Are there any risks associated with male breast surgery (gynecomastia)?
Risks are unwanted events that may occur during or following surgery. These events are recognized as “complications” but their occurrence is minimized by appropriate patient selection, proper surgical decision making, effective surgical technique, and thorough preoperative and postoperative patient management.
- Hematoma: Hematoma refers to the accumulation of blood in the early postoperative period, which pools into a dissected pocket. Hematomas provide a perfect medium for harboring growth of bacteria. In fact, if the patient has an infection anywhere in the body, the bacteria will travel through the blood stream and resettle in the hematoma; this can lead to an infection and subsequent wound development. In order to avoid a hematoma, drains can be placed in surgery so that any fluid accumulation can be drained. In addition, patients are evaluated preoperatively to make sure that they do not have a blood clotting deficiency. Finally, patients are asked to wear a breast compression garment at all times for the 1st two weeks to prevent hematoma formation.

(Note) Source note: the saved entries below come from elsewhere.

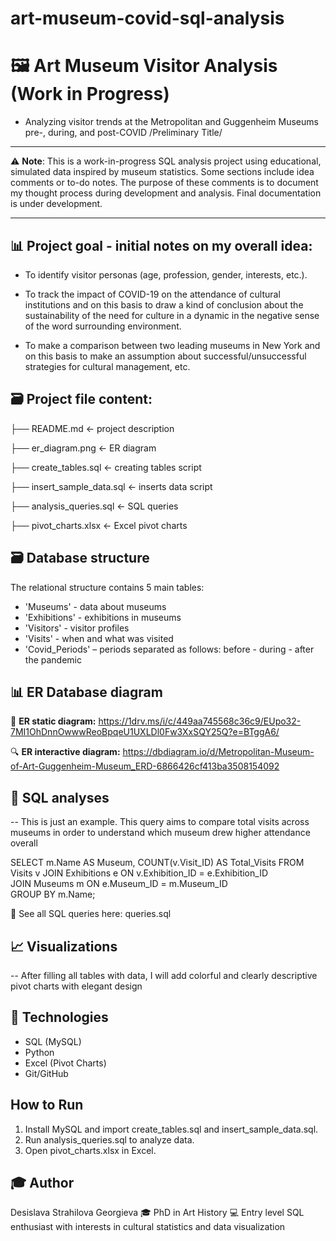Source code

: # art-museum-covid-sql-analysis

# 🖼️ Art Museum Visitor Analysis (Work in Progress)

* Analyzing visitor trends at the Metropolitan and Guggenheim Museums pre-, during, and post-COVID /Preliminary Title/ 
 
________________________________________

⚠️ **Note**: This is a work-in-progress SQL analysis project using educational, simulated data inspired by museum statistics. Some sections include idea comments or to-do notes. The purpose of these comments is to document my thought process during development and analysis. Final documentation is under development.

________________________________________

## 📊 Project goal - initial notes on my overall idea:
- To identify visitor personas (age, profession, gender, interests, etc.).
  
- To track the impact of COVID-19 on the attendance of cultural institutions and on this basis to draw a kind of conclusion about the sustainability of the need for culture in a dynamic in the negative sense of the word surrounding environment.
  
- To make a comparison between two leading museums in New York and on this basis to make an assumption about successful/unsuccessful strategies for cultural management, etc.



## 🗃️ Project file content:
├── README.md               <- project description

├── er_diagram.png          <- ER diagram

├── create_tables.sql       <- creating tables script

├── insert_sample_data.sql  <- inserts data script

├── analysis_queries.sql    <- SQL queries

├── pivot_charts.xlsx       <- Excel pivot charts



## 🗃️ Database structure
The relational structure contains 5 main tables:
- 'Museums' - data about museums
- 'Exhibitions' - exhibitions in museums
- 'Visitors' - visitor profiles
- 'Visits' - when and what was visited
- 'Covid_Periods' – periods separated as follows: before - during - after the pandemic



## 📊 ER Database diagram
🧩 **ER static diagram:**  https://1drv.ms/i/c/449aa745568c36c9/EUpo32-7MI1OhDnnOwwwReoBpqeU1UXLDl0Fw3XxSQY25Q?e=BTggA6/

🔍 **ER interactive diagram:** https://dbdiagram.io/d/Metropolitan-Museum-of-Art-Guggenheim-Museum_ERD-6866426cf413ba3508154092



## 🧠 SQL analyses
-- This is just an example. This query aims to compare total visits across museums in order to understand which museum drew higher attendance overall

SELECT 
    m.Name AS Museum,
    COUNT(v.Visit_ID) AS Total_Visits
FROM 
    Visits v
JOIN 
    Exhibitions e ON v.Exhibition_ID = e.Exhibition_ID    
JOIN 
    Museums m ON e.Museum_ID = m.Museum_ID    
GROUP BY m.Name; 


🔎 See all SQL queries here: queries.sql



## 📈 Visualizations
-- After filling all tables with data, I will add colorful and clearly descriptive pivot charts with elegant design



## 🚀 Technologies
- SQL (MySQL)
- Python
- Excel (Pivot Charts)
- Git/GitHub



## How to Run
1. Install MySQL and import create_tables.sql and insert_sample_data.sql.
2. Run analysis_queries.sql to analyze data.
3. Open pivot_charts.xlsx in Excel.

   
## 🎓 Author
Desislava Strahilova Georgieva 
🎓 PhD in Art History 
💻 Entry level SQL enthusiast with interests in cultural statistics and data visualization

- Seroma: Seroma formation refers to the accumulation of plasma fluid in pockets created by surgical elevation of the soft tissue and disruption of vessels. This fluid may accumulate if the patient’s blood count is low and/or the patient’s nutrition poor. When nutrition is poor, protein levels in the blood are diminished which promotes leakage of this plasma fluid out of vessels. This fluid can be a nuisance to patients often requiring several aspirations in the office prior to its resolution. More importantly, these plasma fluid pockets may harbor bacterial growth and result in a clinical infection. Drains can be placed in surgery and are very effective in preventing seroma formation. Additionally, patients are asked to wear a breast compression garment over the 1st two weeks to prevent seroma formation.
- Infection: An infection can occur after male breast surgery and result in disruption of surgical incision lines and may leave the patient with an open breast wound. Prolonged antibiotics may be required to fight an infection and to prevent further extension of the infection. Risk of infections are avoided by using sterile technique, using intra-operative antibiotics, and sealing all incisions sites so that bacteria can’t get in through external contact. In addition, infections are less likely in patients who don’t smoke cigarettes or in smokers who quit smoking for at least 1 month prior to surgery.

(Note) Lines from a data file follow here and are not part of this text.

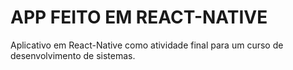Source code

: # APP FEITO EM REACT-NATIVE
Aplicativo em React-Native como atividade final para um curso de desenvolvimento de sistemas.
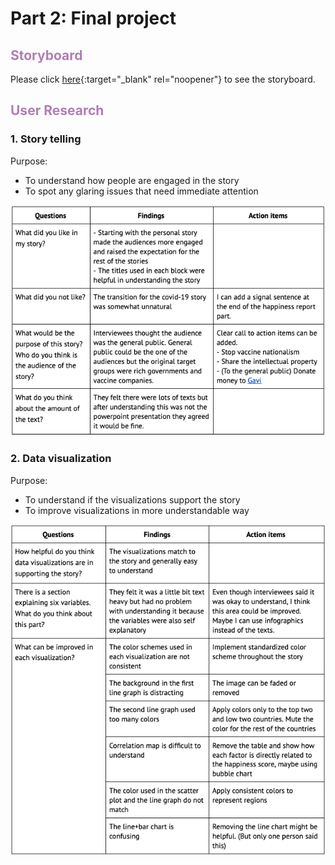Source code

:# Part 2: Final project
## <span style="color:#B07EB4">Storyboard</span>
Please click [here](https://www.canva.com/design/DAEYHwVcpbc/91l8PpkGGIRxCeqzO9YsVg/view?utm_content=DAEYHwVcpbc&utm_campaign=designshare&utm_medium=link&utm_source=sharebutton){:target="_blank" rel="noopener"} to see the storyboard. 
## <span style="color:#B07EB4">User Research</span>
### 1. Story telling
Purpose: 
- To understand how people are engaged in the story
- To spot any glaring issues that need immediate attention

![user_story](user_story.png)

### 2. Data visualization
Purpose: 
- To understand if the visualizations support the story
- To improve visualizations in more understandable way 

![user_data](user_data2.png)
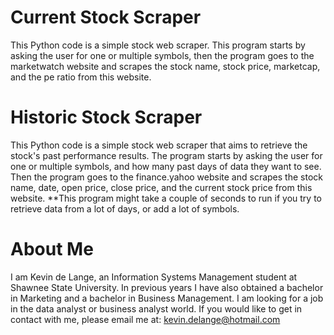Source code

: # Current Stock Scraper
This Python code is a simple stock web scraper. This program starts by asking the user for one or multiple symbols, then the program goes to the marketwatch website and scrapes the stock name, stock price, marketcap, and the pe ratio from this website. 

# Historic Stock Scraper
This Python code is a simple stock web scraper that aims to retrieve the stock's past performance results. The program starts by asking the user for one or multiple symbols, and how many past days of data they want to see. Then the program goes to the finance.yahoo website and scrapes the stock name, date, open price, close price, and the current stock price from this website.
**This program might take a couple of seconds to run if you try to retrieve data from a lot of days, or add a lot of symbols.

# About Me
I am Kevin de Lange, an Information Systems Management student at Shawnee State University. In previous years I have also obtained a bachelor in Marketing and a bachelor in Business Management. I am looking for a job in the data analyst or business analyst world. If you would like to get in contact with me, please email me at: kevin.delange@hotmail.com
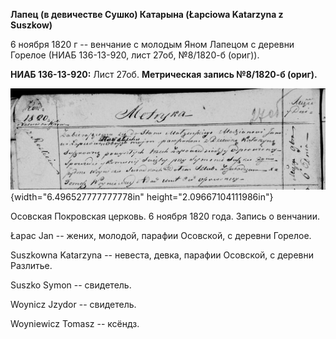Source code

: **Лапец (в девичестве Сушко) Катарына (Łapciowa Katarzyna z Suszkow)**

6 ноября 1820 г -- венчание с молодым Яном Лапецом с деревни Горелое
(НИАБ 136-13-920, лист 27об, №8/1820-б (ориг)).

**НИАБ 136-13-920:** Лист 27об. **Метрическая запись №8/1820-б (ориг).**

![](./media/146e5406674a478d12db2a2c8d346329361746ea.png){width="6.496527777777778in"
height="2.09667104111986in"}

Осовская Покровская церковь. 6 ноября 1820 года. Запись о венчании.

Łapac Jan -- жених, молодой, парафии Осовской, с деревни Горелое.

Suszkowna Katarzyna -- невеста, девка, парафии Осовской, с деревни
Разлитье.

Suszko Symon -- свидетель.

Woynicz Jzydor -- свидетель.

Woyniewicz Tomasz -- ксёндз.
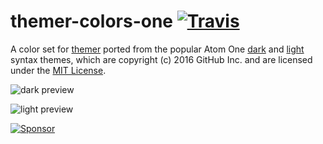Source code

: # themer-colors-one [![Travis](https://img.shields.io/travis/mjswensen/themer-colors-one.svg)](https://travis-ci.org/mjswensen/themer-colors-one)

A color set for [themer](https://github.com/mjswensen/themer) ported from the popular Atom One [dark](https://github.com/atom/one-dark-syntax) and [light](https://github.com/atom/one-light-syntax) syntax themes, which are copyright (c) 2016 GitHub Inc. and are licensed under the [MIT License](https://github.com/atom/one-dark-syntax/blob/master/LICENSE.md).

![dark preview](https://themer.mjswensen.com/themer-preview-code/themer-colors-one-dark-code.svg)

![light preview](https://themer.mjswensen.com/themer-preview-code/themer-colors-one-light-code.svg)

[![Sponsor](https://app.codesponsor.io/embed/hHKoUkX4tpsdAzjvSfNXFb22/mjswensen/themer-colors-one.svg)](https://app.codesponsor.io/link/hHKoUkX4tpsdAzjvSfNXFb22/mjswensen/themer-colors-one)
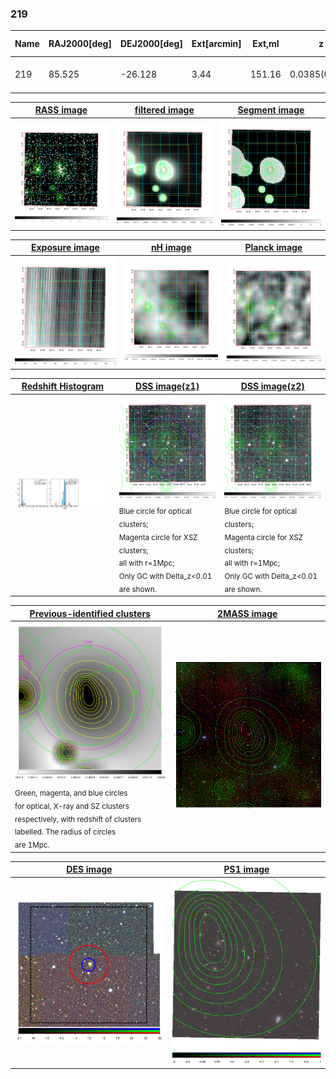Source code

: <div STYLE="page-break-after: always;"></div>

### 219

|Name|RAJ2000[deg]|DEJ2000[deg] |Ext[arcmin]| Ext,ml | z | z_src| C|GC(XSZ,Delta_z<0.01)| GC(OPT,Delta_z<0.01)|GC| R_sig[arcmin] | R500[arcmin] | R500[Mpc]| CRsig[c/s] | CR500[c/s] |L500[1E44 erg/s]|F500[1E-12 erg/s/cm^2]| M500[1E14 Msun]|Tx[keV]|Cnt_sig|Beta|Rc[arcmin]|Comment|Alias|
|---|---|---|---|---|---|------|---|--------|---------|----------|---|---|---|---|---|---|---|---|---|---|---|---|---|---|
|219| 85.525| -26.128| 3.44| 151.16| 0.0385(0.005)| z1, z_xsz| B| MCXC| A, N| A, MCXC, N| 16.800| 14.806| 0.678| 0.342(0.052)| 0.336(0.051)| 0.216(0.023)| 6.263(0.677)| 0.92(0.05)| 2.06(0.07)| 171.1| 0.721(-0.060+0.082)| 4.876(-0.740+0.914)| -| k420|

|[RASS image](../image/219/219_img.pdf)|[filtered image](../image/219/219_fil.pdf)|[Segment image](../image/219/219_seg.pdf)|
|-------------------|--------------------|-------------------|
| <img src="../image/219/219_img.png" width="300">  | <img src="../image/219/219_fil.png" width="300">   | <img src="../image/219/219_seg.png" width="300">  |

|[Exposure image](../image/219/219_mex.pdf)| [nH image](../image/219/219_nh.pdf)| [Planck image](../image/219/219_p.pdf)|
|-------------------|--------------------|-------------------|
|<img src="../image/219/219_mex.png" width="300">   | <img src="../image/219/219_nh.png" width="300">    | <img src="../image/219/219_p.png" width="300"> |

|[Redshift Histogram](../image/219/219_zg.pdf) | [DSS image(z1)](../image/219/219_dss_z1.pdf)      |  [DSS image(z2)](../image/219/219_dss_z2.pdf)    |
|-------------------|--------------------|-------------------|
|<img src="../image/219/219_zg.png" width="300"> |<img src="../image/219/219_dss_z1.png" width="300"> <sub><br>Blue circle for optical clusters; <br>Magenta circle for XSZ clusters; <br>all with r=1Mpc; <br>Only GC with Delta_z<0.01 are shown. </sub>| <img src="../image/219/219_dss_z2.png" width="300"><sub><br>Blue circle for optical clusters; <br>Magenta circle for XSZ clusters; <br>all with r=1Mpc; <br>Only GC with Delta_z<0.01 are shown. </sub> |

|[Previous-identified clusters](../image/219/219_gc.pdf) | [2MASS image](../image/219/219_2mass.pdf)      |
|-------------------|-------------------|
|<img src=../image/219/219_gc.png width="300"> <br><sub>Green, magenta, and blue circles <br>for optical, X-ray and SZ clusters <br>respectively, with redshift of clusters <br>labelled. The radius of circles <br>are 1Mpc.</sub>|<img src="../image/219/219_2mass.png" width="300">  |

|[DES image](../image/219/219_des.pdf)   |[PS1 image](../image/219/219_ps1.pdf)            |
|-------------------|-------------------|
| <img src="../image/219/219_des.png" width="300">  | <img src="../image/219/219_ps1.png" width="300">  |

- Skin edge compromise/death: The skin incision can be disrupted if the skin edge is vascularly compromised and/or dies or if there is local infection. This complication is best avoided by counseling patients on the terrible consequences of nicotine in cigarettes. Nicotine will literally clog all the small vessels found in the skin, which are critical for the delivery of nutrients and healing of the skin edge. Male breast surgery patients are usually mandated to quit smoking for at least 1 month prior to surgery. In addition, uncontrolled diabetes can lead to the undesired sloughing of the skin. Diabetic patients are urged to be vigilant about controlling their blood sugar levels prior to surgery. If patients develop an open wound, they will require prolonged local wound care with frequent dressing changes. Unfortunately, any delays in healing of the skin edges will compromise your aesthetic outcome.

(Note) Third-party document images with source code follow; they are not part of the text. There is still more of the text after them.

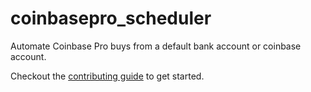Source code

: # coinbasepro_scheduler

Automate Coinbase Pro buys from a default bank account or coinbase account.

Checkout the [contributing guide](./CONTRIBUTING.md) to get started.
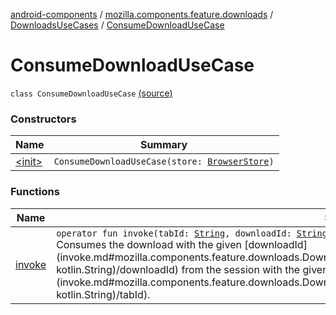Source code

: [android-components](../../../index.md) / [mozilla.components.feature.downloads](../../index.md) / [DownloadsUseCases](../index.md) / [ConsumeDownloadUseCase](./index.md)

# ConsumeDownloadUseCase

`class ConsumeDownloadUseCase` [(source)](https://github.com/mozilla-mobile/android-components/blob/master/components/feature/downloads/src/main/java/mozilla/components/feature/downloads/DownloadsUseCases.kt#L18)

### Constructors

| Name | Summary |
|---|---|
| [&lt;init&gt;](-init-.md) | `ConsumeDownloadUseCase(store: `[`BrowserStore`](../../../mozilla.components.browser.state.store/-browser-store/index.md)`)` |

### Functions

| Name | Summary |
|---|---|
| [invoke](invoke.md) | `operator fun invoke(tabId: `[`String`](https://kotlinlang.org/api/latest/jvm/stdlib/kotlin/-string/index.html)`, downloadId: `[`String`](https://kotlinlang.org/api/latest/jvm/stdlib/kotlin/-string/index.html)`): `[`Unit`](https://kotlinlang.org/api/latest/jvm/stdlib/kotlin/-unit/index.html)<br>Consumes the download with the given [downloadId](invoke.md#mozilla.components.feature.downloads.DownloadsUseCases.ConsumeDownloadUseCase$invoke(kotlin.String, kotlin.String)/downloadId) from the session with the given [tabId](invoke.md#mozilla.components.feature.downloads.DownloadsUseCases.ConsumeDownloadUseCase$invoke(kotlin.String, kotlin.String)/tabId). |
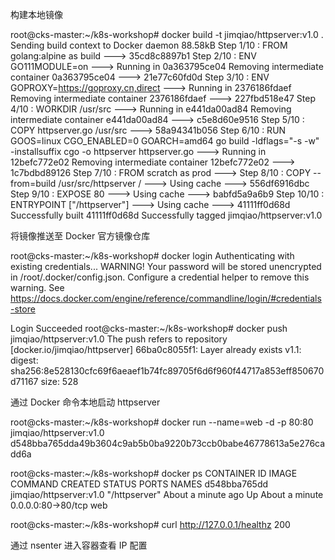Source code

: 构建本地镜像

root@cks-master:~/k8s-workshop# docker build -t jimqiao/httpserver:v1.0 .
Sending build context to Docker daemon  88.58kB
Step 1/10 : FROM golang:alpine as build
 ---> 35cd8c8897b1
Step 2/10 : ENV GO111MODULE=on
 ---> Running in 0a363795ce04
Removing intermediate container 0a363795ce04
 ---> 21e77c60fd0d
Step 3/10 : ENV GOPROXY=https://goproxy.cn,direct
 ---> Running in 2376186fdaef
Removing intermediate container 2376186fdaef
 ---> 227fbd518e47
Step 4/10 : WORKDIR /usr/src
 ---> Running in e441da00ad84
Removing intermediate container e441da00ad84
 ---> c5e8d60e9516
Step 5/10 : COPY httpserver.go /usr/src
 ---> 58a94341b056
Step 6/10 : RUN GOOS=linux CGO_ENABLED=0 GOARCH=amd64 go build -ldflags="-s -w" -installsuffix cgo -o httpserver httpserver.go
 ---> Running in 12befc772e02
Removing intermediate container 12befc772e02
 ---> 1c7bdbd89126
Step 7/10 : FROM scratch as prod
 ---> 
Step 8/10 : COPY --from=build /usr/src/httpserver /
 ---> Using cache
 ---> 556df6916dbc
Step 9/10 : EXPOSE 80
 ---> Using cache
 ---> babfd5a9a6b9
Step 10/10 : ENTRYPOINT ["/httpserver"]
 ---> Using cache
 ---> 41111ff0d68d
Successfully built 41111ff0d68d
Successfully tagged jimqiao/httpserver:v1.0



将镜像推送至 Docker 官方镜像仓库

root@cks-master:~/k8s-workshop# docker login
Authenticating with existing credentials...
WARNING! Your password will be stored unencrypted in /root/.docker/config.json.
Configure a credential helper to remove this warning. See
https://docs.docker.com/engine/reference/commandline/login/#credentials-store

Login Succeeded
root@cks-master:~/k8s-workshop# docker push jimqiao/httpserver:v1.0
The push refers to repository [docker.io/jimqiao/httpserver]
66ba0c8055f1: Layer already exists 
v1.1: digest: sha256:8e528130cfc69f6aeaef1b74fc89705f6d6f960f44717a853eff850670d71167 size: 528



通过 Docker 命令本地启动 httpserver

root@cks-master:~/k8s-workshop# docker run --name=web -d -p 80:80 jimqiao/httpserver:v1.0
d548bba765dda49b3604c9ab5b0ba9220b73ccb0babe46778613a5e276cadd6a

root@cks-master:~/k8s-workshop# docker ps 
CONTAINER ID        IMAGE                     COMMAND             CREATED              STATUS              PORTS                NAMES
d548bba765dd        jimqiao/httpserver:v1.0   "/httpserver"       About a minute ago   Up About a minute   0.0.0.0:80->80/tcp   web

root@cks-master:~/k8s-workshop# curl http://127.0.0.1/healthz
200



通过 nsenter 进入容器查看 IP 配置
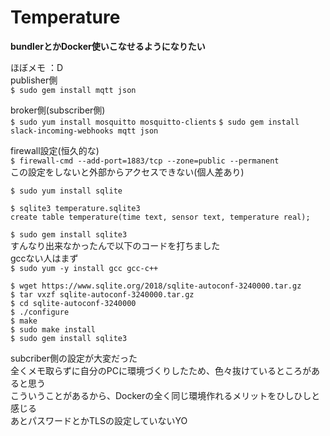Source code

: # Temperature  

**bundlerとかDocker使いこなせるようになりたい**

ほぼメモ ：D  
publisher側  
`$ sudo gem install mqtt json`

broker側(subscriber側)  
`$ sudo yum install mosquitto mosquitto-clients`
`$ sudo gem install slack-incoming-webhooks mqtt json`

firewall設定(恒久的な)  
`$ firewall-cmd --add-port=1883/tcp --zone=public --permanent`  
この設定をしないと外部からアクセスできない(個人差あり)

`$ sudo yum install sqlite`  

`$ sqlite3 temperature.sqlite3`  
`create table temperature(time text, sensor text, temperature real);`

`$ sudo gem install sqlite3`  
すんなり出来なかったんで以下のコードを打ちました  
gccない人はまず  
`$ sudo yum -y install gcc gcc-c++`

`$ wget https://www.sqlite.org/2018/sqlite-autoconf-3240000.tar.gz`  
`$ tar vxzf sqlite-autoconf-3240000.tar.gz`  
`$ cd sqlite-autoconf-3240000`  
`$ ./configure`  
`$ make`  
`$ sudo make install`  
`$ sudo gem install sqlite3`  

subcriber側の設定が大変だった  
全くメモ取らずに自分のPCに環境づくりしたため、色々抜けているところがあると思う  
こういうことがあるから、Dockerの全く同じ環境作れるメリットをひしひしと感じる  
あとパスワードとかTLSの設定していないYO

- Pulmonary embolism: Blood clots may form in leg veins during any surgery when the patient is under general anesthesia. Patients with a leg vein clot will complain postoperatively of pain in their calves. Patient’s with this complaint should be taken seriously and treated if a vein clot is diagnosed. Early treatment of patients with a deep leg vein will avoid migration of leg vein clot to the heart and lungs causing pulmonary embolism. Even though pulmonary emboli are rare, pulmonary emboli are the leading cause of death after surgery. Pulmonary emboli must be detected early by performing a CT Scan and should be treated urgently.